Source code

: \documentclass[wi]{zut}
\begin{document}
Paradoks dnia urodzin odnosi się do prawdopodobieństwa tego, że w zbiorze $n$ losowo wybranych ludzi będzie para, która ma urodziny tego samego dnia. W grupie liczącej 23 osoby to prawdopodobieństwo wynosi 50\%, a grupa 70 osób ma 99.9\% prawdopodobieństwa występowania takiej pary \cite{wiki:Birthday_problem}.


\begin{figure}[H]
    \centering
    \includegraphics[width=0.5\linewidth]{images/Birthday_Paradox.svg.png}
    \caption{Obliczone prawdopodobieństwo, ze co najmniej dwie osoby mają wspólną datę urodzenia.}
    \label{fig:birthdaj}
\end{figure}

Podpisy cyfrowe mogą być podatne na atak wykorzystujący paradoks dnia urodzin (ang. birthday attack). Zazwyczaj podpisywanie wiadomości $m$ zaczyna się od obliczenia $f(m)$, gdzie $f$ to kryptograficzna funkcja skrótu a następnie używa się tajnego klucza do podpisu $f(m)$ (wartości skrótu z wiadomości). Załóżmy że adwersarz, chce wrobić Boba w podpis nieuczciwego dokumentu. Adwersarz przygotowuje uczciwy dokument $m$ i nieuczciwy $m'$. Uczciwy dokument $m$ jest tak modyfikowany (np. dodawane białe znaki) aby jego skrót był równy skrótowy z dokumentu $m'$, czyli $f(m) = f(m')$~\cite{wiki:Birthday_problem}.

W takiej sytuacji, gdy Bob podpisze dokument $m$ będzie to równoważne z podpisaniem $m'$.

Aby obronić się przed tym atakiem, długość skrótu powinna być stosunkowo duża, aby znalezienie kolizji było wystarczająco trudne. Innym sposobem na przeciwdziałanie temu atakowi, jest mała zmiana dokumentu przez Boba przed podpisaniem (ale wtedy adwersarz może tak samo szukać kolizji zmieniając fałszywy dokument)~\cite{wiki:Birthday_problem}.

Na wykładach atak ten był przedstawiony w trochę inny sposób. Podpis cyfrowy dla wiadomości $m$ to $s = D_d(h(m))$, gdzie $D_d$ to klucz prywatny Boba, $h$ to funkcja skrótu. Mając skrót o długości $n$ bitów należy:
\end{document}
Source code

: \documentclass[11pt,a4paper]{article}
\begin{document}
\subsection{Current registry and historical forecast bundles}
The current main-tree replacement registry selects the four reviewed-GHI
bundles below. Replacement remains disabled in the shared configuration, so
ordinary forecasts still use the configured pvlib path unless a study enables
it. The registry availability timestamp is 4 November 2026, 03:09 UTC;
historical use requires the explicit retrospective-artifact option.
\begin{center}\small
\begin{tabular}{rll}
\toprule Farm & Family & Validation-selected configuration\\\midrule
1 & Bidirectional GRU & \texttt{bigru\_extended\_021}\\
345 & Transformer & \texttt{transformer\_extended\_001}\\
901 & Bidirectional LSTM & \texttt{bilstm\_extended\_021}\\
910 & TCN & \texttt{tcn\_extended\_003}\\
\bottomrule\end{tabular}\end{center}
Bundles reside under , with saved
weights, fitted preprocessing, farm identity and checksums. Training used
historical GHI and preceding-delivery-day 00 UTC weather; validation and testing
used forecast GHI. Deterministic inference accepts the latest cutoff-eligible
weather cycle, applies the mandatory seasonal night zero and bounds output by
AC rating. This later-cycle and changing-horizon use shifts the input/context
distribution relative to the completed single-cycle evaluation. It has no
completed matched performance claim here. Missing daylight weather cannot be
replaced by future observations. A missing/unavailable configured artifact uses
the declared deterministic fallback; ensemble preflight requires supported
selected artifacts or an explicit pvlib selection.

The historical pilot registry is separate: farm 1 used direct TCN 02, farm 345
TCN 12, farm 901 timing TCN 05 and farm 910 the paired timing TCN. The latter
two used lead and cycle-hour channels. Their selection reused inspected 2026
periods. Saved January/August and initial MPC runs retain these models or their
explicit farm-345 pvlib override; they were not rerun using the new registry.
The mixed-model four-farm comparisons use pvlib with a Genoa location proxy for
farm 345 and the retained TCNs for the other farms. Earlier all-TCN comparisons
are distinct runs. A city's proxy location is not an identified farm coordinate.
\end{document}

• [WHAT YOU WILL DO] Reproduce exactly the lines above from the line with "ordinary forecasts still" to the line with "901 & Bidirectional", including both, and add nothing.

• [RESULT FOR THIS TASK]
ordinary forecasts still use the configured pvlib path unless a study enables
it. The registry availability timestamp is 4 November 2026, 03:09 UTC;
historical use requires the explicit retrospective-artifact option.
\begin{center}\small
\begin{tabular}{rll}
\toprule Farm & Family & Validation-selected configuration\\\midrule
1 & Bidirectional GRU & \texttt{bigru\_extended\_021}\\
345 & Transformer & \texttt{transformer\_extended\_001}\\
901 & Bidirectional LSTM & \texttt{bilstm\_extended\_021}\\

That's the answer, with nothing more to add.